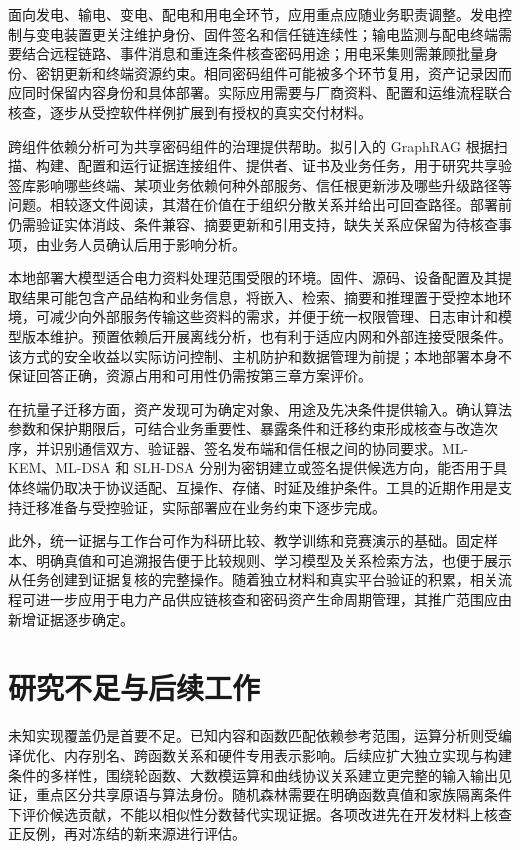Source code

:面向发电、输电、变电、配电和用电全环节，应用重点应随业务职责调整。发电控制与变电装置更关注维护身份、固件签名和信任链连续性；输电监测与配电终端需要结合远程链路、事件消息和重连条件核查密码用途；用电采集则需兼顾批量身份、密钥更新和终端资源约束。相同密码组件可能被多个环节复用，资产记录因而应同时保留内容身份和具体部署。实际应用需要与厂商资料、配置和运维流程联合核查，逐步从受控软件样例扩展到有授权的真实交付材料。

跨组件依赖分析可为共享密码组件的治理提供帮助。拟引入的 GraphRAG 根据扫描、构建、配置和运行证据连接组件、提供者、证书及业务任务，用于研究共享验签库影响哪些终端、某项业务依赖何种外部服务、信任根更新涉及哪些升级路径等问题\cite{graphrag2024}。相较逐文件阅读，其潜在价值在于组织分散关系并给出可回查路径。部署前仍需验证实体消歧、条件兼容、摘要更新和引用支持，缺失关系应保留为待核查事项，由业务人员确认后用于影响分析。

本地部署大模型适合电力资料处理范围受限的环境。固件、源码、设备配置及其提取结果可能包含产品结构和业务信息，将嵌入、检索、摘要和推理置于受控本地环境，可减少向外部服务传输这些资料的需求，并便于统一权限管理、日志审计和模型版本维护。预置依赖后开展离线分析，也有利于适应内网和外部连接受限条件。该方式的安全收益以实际访问控制、主机防护和数据管理为前提；本地部署本身不保证回答正确，资源占用和可用性仍需按第三章方案评价。

在抗量子迁移方面，资产发现可为确定对象、用途及先决条件提供输入。确认算法参数和保护期限后，可结合业务重要性、暴露条件和迁移约束形成核查与改造次序，并识别通信双方、验证器、签名发布端和信任根之间的协同要求。ML-KEM、ML-DSA 和 SLH-DSA 分别为密钥建立或签名提供候选方向\cite{nistfips203,nistfips204,nistfips205}，能否用于具体终端仍取决于协议适配、互操作、存储、时延及维护条件。工具的近期作用是支持迁移准备与受控验证，实际部署应在业务约束下逐步完成。

此外，统一证据与工作台可作为科研比较、教学训练和竞赛演示的基础。固定样本、明确真值和可追溯报告便于比较规则、学习模型及关系检索方法，也便于展示从任务创建到证据复核的完整操作。随着独立材料和真实平台验证的积累，相关流程可进一步应用于电力产品供应链核查和密码资产生命周期管理，其推广范围应由新增证据逐步确定。

\section{研究不足与后续工作}

未知实现覆盖仍是首要不足。已知内容和函数匹配依赖参考范围，运算分析则受编译优化、内存别名、跨函数关系和硬件专用表示影响。后续应扩大独立实现与构建条件的多样性，围绕轮函数、大数模运算和曲线协议关系建立更完整的输入输出见证，重点区分共享原语与算法身份。随机森林需要在明确函数真值和家族隔离条件下评价候选贡献，不能以相似性分数替代实现证据。各项改进先在开发材料上核查正反例，再对冻结的新来源进行评估。

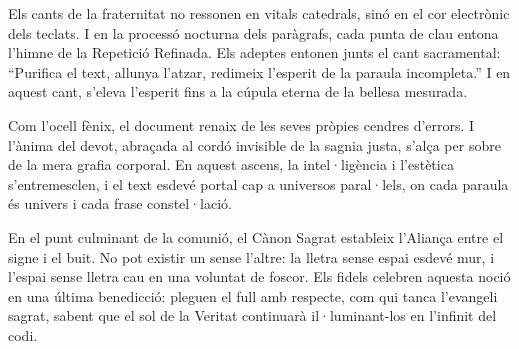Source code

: Els cants de la fraternitat no ressonen en vitals catedrals, sinó en el cor electrònic dels teclats. I en la processó nocturna dels paràgrafs, cada punta de clau entona l'himne de la Repetició Refinada. Els adeptes entonen junts el cant sacramental: “Purifica el text, allunya l’atzar, redimeix l’esperit de la paraula incompleta.” I en aquest cant, s’eleva l’esperit fins a la cúpula eterna de la bellesa mesurada.

Com l’ocell fènix, el document renaix de les seves pròpies cendres d’errors. I l’ànima del devot, abraçada al cordó invisible de la sagnia justa, s’alça per sobre de la mera grafia corporal. En aquest ascens, la intel·ligència i l’estètica s’entremesclen, i el text esdevé portal cap a universos paral·lels, on cada paraula és univers i cada frase constel·lació.

En el punt culminant de la comunió, el Cànon Sagrat estableix l’Aliança entre el signe i el buit. No pot existir un sense l’altre: la lletra sense espai esdevé mur, i l’espai sense lletra cau en una voluntat de foscor. Els fidels celebren aquesta noció en una última benedicció: pleguen el full amb respecte, com qui tanca l’evangeli sagrat, sabent que el sol de la Veritat continuarà il·luminant-los en l’infinit del codi.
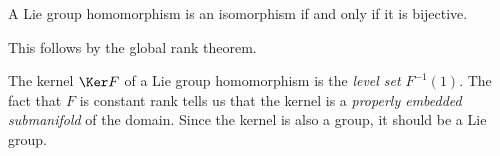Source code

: \begin{corollary}\label{3.0.8}
	A Lie group homomorphism is an isomorphism if and only if it is bijective.
\end{corollary}
This follows by the global rank theorem.

\begin{remark}
	The kernel $\Ker F$ of a Lie group homomorphism is the \emph{level set} $F^{-1} (1)$. The fact that $F$ is constant rank tells us that the kernel is a \emph{properly embedded submanifold} of the domain. Since the kernel is also a group, it should be a Lie group.
\end{remark}

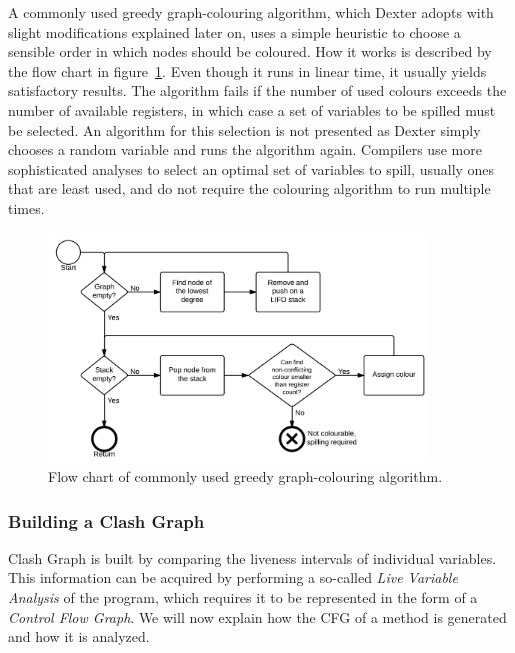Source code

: \documentclass[12pt,twoside,notitlepage]{report}
\begin{document}
A commonly used greedy graph-colouring algorithm, which Dexter adopts with slight modifications explained later on, uses a simple heuristic to choose a sensible order in which nodes should be coloured. How it works is described by the flow chart in figure~\ref{fig:Implementation_GraphColouring}. Even though it runs in linear time, it usually yields satisfactory results. The algorithm fails if the number of used colours exceeds the number of available registers, in which case a set of variables to be spilled must be selected. An algorithm for this selection is not presented as Dexter simply chooses a random variable and runs the algorithm again. Compilers use more sophisticated analyses to select an optimal set of variables to spill, usually ones that are least used, and do not require the colouring algorithm to run multiple times.

\begin{figure}
	\centerline{	
		\includegraphics[width=0.9\textwidth]{figs/fig_implementation_gc.png}
	}
	\caption{Flow chart of commonly used greedy graph-colouring algorithm.}
	\label{fig:Implementation_GraphColouring}
\end{figure}

\subsubsection{Building a Clash Graph}

Clash Graph is built by comparing the liveness intervals of individual variables. This information can be acquired by performing a so-called \emph{Live Variable Analysis} of the program, which requires it to be represented in the form of a \emph{Control Flow Graph}. We will now explain how the CFG of a method is generated and how it is analyzed.
\end{document}
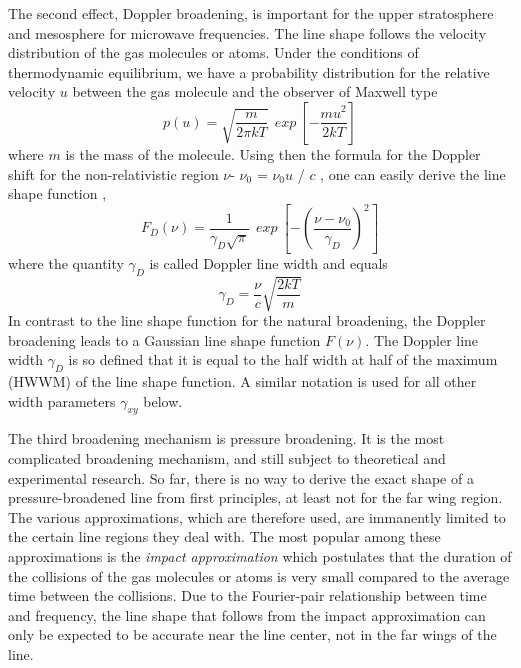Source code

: The second effect, Doppler broadening, is important for the upper
stratosphere and mesosphere for microwave frequencies. The line shape
follows the velocity distribution of the gas molecules or atoms. Under the
conditions of thermodynamic equilibrium, we have  a probability distribution for
the relative velocity $u$ between the gas molecule and the observer of Maxwell
type 
\begin{equation}\label{eq:abs_theory:maxwell_distribution1}
  p(u)=\sqrt{\frac{m}{2\pi kT}}~~exp~\left[-\frac{mu^2}{2kT}\right]
\end{equation}
where $m$ is the mass of the molecule. Using then the formula for the
Doppler shift for the non-relativistic region    $\nu$- $\nu_0$ =
$\nu_0$$u$ / $c$ , one can easily derive the line shape function \citep{bernath:95}, 
\begin{equation}
 F_D(\nu)=\frac{1}{\gamma_D\sqrt{\pi}}~~exp~\left[-\left(\frac{\nu - \nu_0}{\gamma_D}\right)^2\right]
\end{equation}
where the quantity $\gamma_D$ is called Doppler line width and equals
\begin{equation}
 \gamma_D=\frac{\nu}{c}\sqrt{\frac{2kT}{m}}
\end{equation}
In contrast to the line shape function for the natural
broadening, the Doppler broadening leads to a Gaussian
line shape function $F(\nu)$. The Doppler line width $\gamma_D$ is so
defined that it is equal to the half width at half of the maximum
(HWWM) of the line shape function. A similar notation is used
for all other width parameters $\gamma_{xy}$ below.

The third broadening mechanism is pressure broadening.  It is the most
complicated broadening mechanism, and still subject to theoretical and
experimental research. So far, there is no way to derive the exact
shape of a pressure-broadened line from first principles, at least not
for the far wing region. The various approximations, which are
therefore used, are immanently limited to the certain line regions
they deal with.  The most popular among these approximations is the
{\it{impact approximation}} which postulates that the duration of the
collisions of the gas molecules or atoms is very small compared to the average
time between the collisions.  Due to the Fourier-pair relationship
between time and frequency, the line shape that follows from the
impact approximation can only be expected to be accurate near the line
center, not in the far wings of the line.

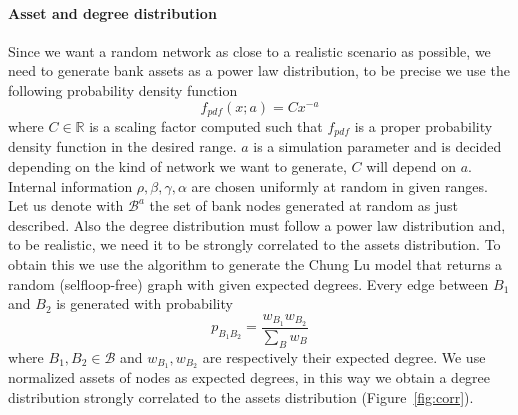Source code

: \documentclass[a4paper, 11pt]{article}
\begin{document}
\paragraph{Asset and degree distribution} %
Since we want a random network as close to a realistic scenario as possible, we need to generate bank assets as a power law distribution, to be precise we use the following probability density function
$$ f_{pdf}(x;a) = C x^{-a} $$
where $C \in \mathbb{R}$ is a scaling factor computed such that $f_{pdf}$ is a proper probability density function in the desired range. $a$ is a simulation parameter and is decided depending on the kind of network we want to generate, $C$ will depend on $a$. Internal information $\rho,\beta,\gamma,\alpha$ are chosen uniformly at random in given ranges. Let us denote with $\mathcal{B}^a$ the set of bank nodes generated at random as just described. Also the degree distribution must follow a power law distribution and, to be realistic, we need it to be strongly correlated to the assets distribution. To obtain this we use the algorithm to generate the Chung Lu model \cite{ChungLu} that returns a random (selfloop-free) graph with given expected degrees. Every edge between $B_1$ and $B_2$ is generated with probability 
$$ p_{B_1B_2} = \frac{w_{B_1}w_{B_2}}{\sum_B w_B} $$
where $B_1,B_2 \in \mathcal{B}$ and $w_{B_1}, w_{B_2}$ are respectively their expected degree. We use normalized assets of nodes as expected degrees, in this way we obtain a degree distribution strongly correlated to the assets distribution (Figure~\ref{fig:corr}).
\end{document}
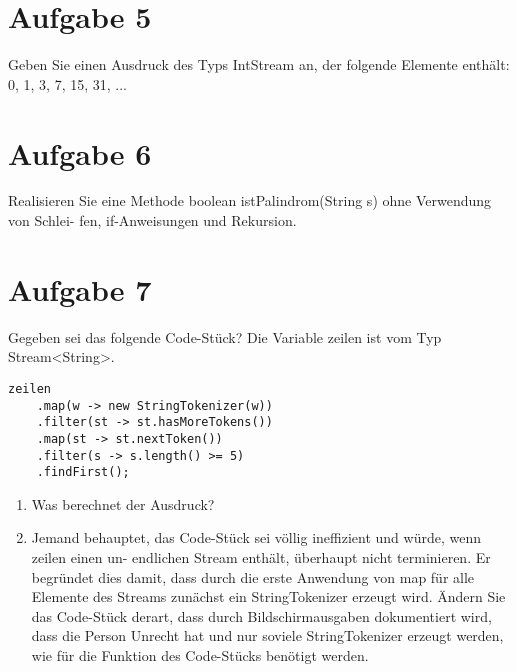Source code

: \section{Aufgabe 5}
Geben Sie einen Ausdruck des Typs IntStream an, der folgende Elemente enthält:
0, 1, 3, 7, 15, 31, ...

\section{Aufgabe 6}
Realisieren Sie eine Methode boolean istPalindrom(String s) ohne Verwendung von
Schlei- fen, if-Anweisungen und Rekursion.

\section{Aufgabe 7}
Gegeben sei das folgende Code-Stück? Die Variable zeilen ist vom Typ
Stream<String>.

\begin{lstlisting}
zeilen
    .map(w -> new StringTokenizer(w))
    .filter(st -> st.hasMoreTokens())
    .map(st -> st.nextToken())
    .filter(s -> s.length() >= 5)
    .findFirst();
\end{lstlisting}

\begin{enumerate}
    \item Was berechnet der Ausdruck?
    \item Jemand behauptet, das Code-Stück sei völlig ineffizient und würde, wenn zeilen
          einen un- endlichen Stream enthält, überhaupt nicht terminieren. Er begründet
          dies damit, dass durch die erste Anwendung von map für alle Elemente des
          Streams zunächst ein StringTokenizer erzeugt wird. Ändern Sie das Code-Stück
          derart, dass durch Bildschirmausgaben dokumentiert wird, dass die Person
          Unrecht hat und nur soviele StringTokenizer erzeugt werden, wie für die
          Funktion des Code-Stücks benötigt werden.
\end{enumerate}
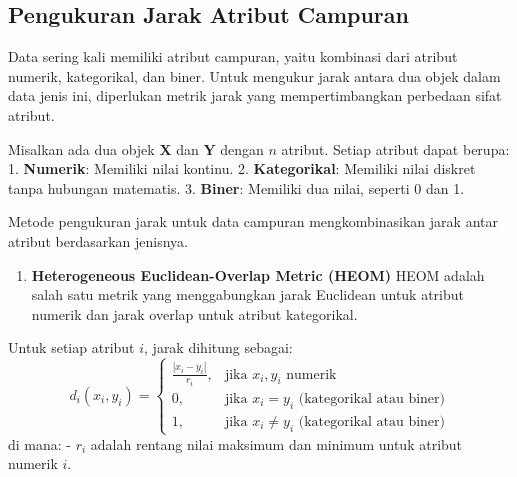 \documentclass[
  oneside]{book}
\newenvironment{Shaded}{\begin{snugshade}}{\end{snugshade}}
\newcommand{\CommentTok}[1]{\textcolor[rgb]{0.56,0.35,0.01}{\textit{#1}}}
\newcommand{\FunctionTok}[1]{\textcolor[rgb]{0.13,0.29,0.53}{\textbf{#1}}}
\newcommand{\NormalTok}[1]{#1}
\newcommand{\OtherTok}[1]{\textcolor[rgb]{0.56,0.35,0.01}{#1}}
\providecommand{\tightlist}{%
  \setlength{\itemsep}{0pt}\setlength{\parskip}{0pt}}
\begin{document}
\begin{Shaded}
\end{Shaded}

\subsection{Pengukuran Jarak Atribut Campuran}\label{pengukuran-jarak-atribut-campuran}

Data sering kali memiliki atribut campuran, yaitu kombinasi dari atribut numerik, kategorikal, dan biner. Untuk mengukur jarak antara dua objek dalam data jenis ini, diperlukan metrik jarak yang mempertimbangkan perbedaan sifat atribut.

Misalkan ada dua objek \(\mathbf{X}\) dan \(\mathbf{Y}\) dengan \(n\) atribut. Setiap atribut dapat berupa: 1. \textbf{Numerik}: Memiliki nilai kontinu. 2. \textbf{Kategorikal}: Memiliki nilai diskret tanpa hubungan matematis. 3. \textbf{Biner}: Memiliki dua nilai, seperti 0 dan 1.

Metode pengukuran jarak untuk data campuran mengkombinasikan jarak antar atribut berdasarkan jenisnya.

\begin{enumerate}
\def\labelenumi{\arabic{enumi}.}
\tightlist
\item
  \textbf{Heterogeneous Euclidean-Overlap Metric (HEOM)} HEOM adalah salah satu metrik yang menggabungkan jarak Euclidean untuk atribut numerik dan jarak overlap untuk atribut kategorikal.
\end{enumerate}

Untuk setiap atribut \(i\), jarak dihitung sebagai: \[
d_i(x_i, y_i) =
\begin{cases} 
\frac{|x_i - y_i|}{r_i}, & \text{jika } x_i, y_i \text{ numerik} \\
0, & \text{jika } x_i = y_i \text{ (kategorikal atau biner)} \\
1, & \text{jika } x_i \neq y_i \text{ (kategorikal atau biner)} 
\end{cases}
\] di mana: - \(r_i\) adalah rentang nilai maksimum dan minimum untuk atribut numerik \(i\).
\end{document}
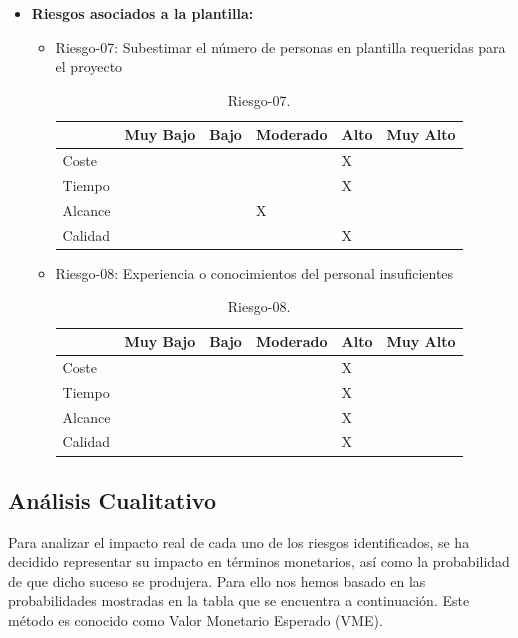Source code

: \begin{itemize}[-]
\item \textbf{Riesgos asociados a la plantilla:}
\begin{itemize}[-]
\item Riesgo-07: Subestimar el número de personas en plantilla requeridas para el proyecto
\begin{table}[H]
\begin{center}
\begin{tabular}{ l l l l l l }
\hline
	 & Muy Bajo & Bajo & Moderado & Alto & Muy Alto \\ \hline \hline
	Coste &  &  &  & X &  \\ \hline
	Tiempo &  &  &  & X &  \\ \hline
	Alcance &  &  & X &  &  \\ \hline
	Calidad &  &  &  & X &  \\ \hline
\end{tabular}
\caption{Riesgo-07.}
\label{Riesgo-07}
\end{center}
\end{table}

\item Riesgo-08: Experiencia o conocimientos del personal insuficientes
\begin{table}[H]
\begin{center}
\begin{tabular}{ l l l l l l }
\hline
	 & Muy Bajo & Bajo & Moderado & Alto & Muy Alto \\ \hline \hline
	Coste &  &  &  & X &  \\ \hline
	Tiempo &  &  &  & X &  \\ \hline
	Alcance &  &  &  & X &  \\ \hline
	Calidad &  &  &  & X &  \\ \hline
\end{tabular}
\caption{Riesgo-08.}
\label{Riesgo-08}
\end{center}
\end{table}
\end{itemize}
\end{itemize}

\subsection{Análisis Cualitativo}
\par Para analizar el impacto real de cada uno de los riesgos identificados, se ha decidido representar su impacto en términos monetarios, así como la probabilidad de que dicho suceso se produjera. Para ello nos hemos basado en las probabilidades mostradas en la tabla que se encuentra a continuación. Este método es conocido como Valor Monetario Esperado (VME).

(DESCRIPTION OF THE TASK):
Which lines of the material contain "dass"? List them.

(TASK ANSWER):
          dies damit, dass durch die erste Anwendung von map für alle Elemente des
          derart, dass durch Bildschirmausgaben dokumentiert wird, dass die Person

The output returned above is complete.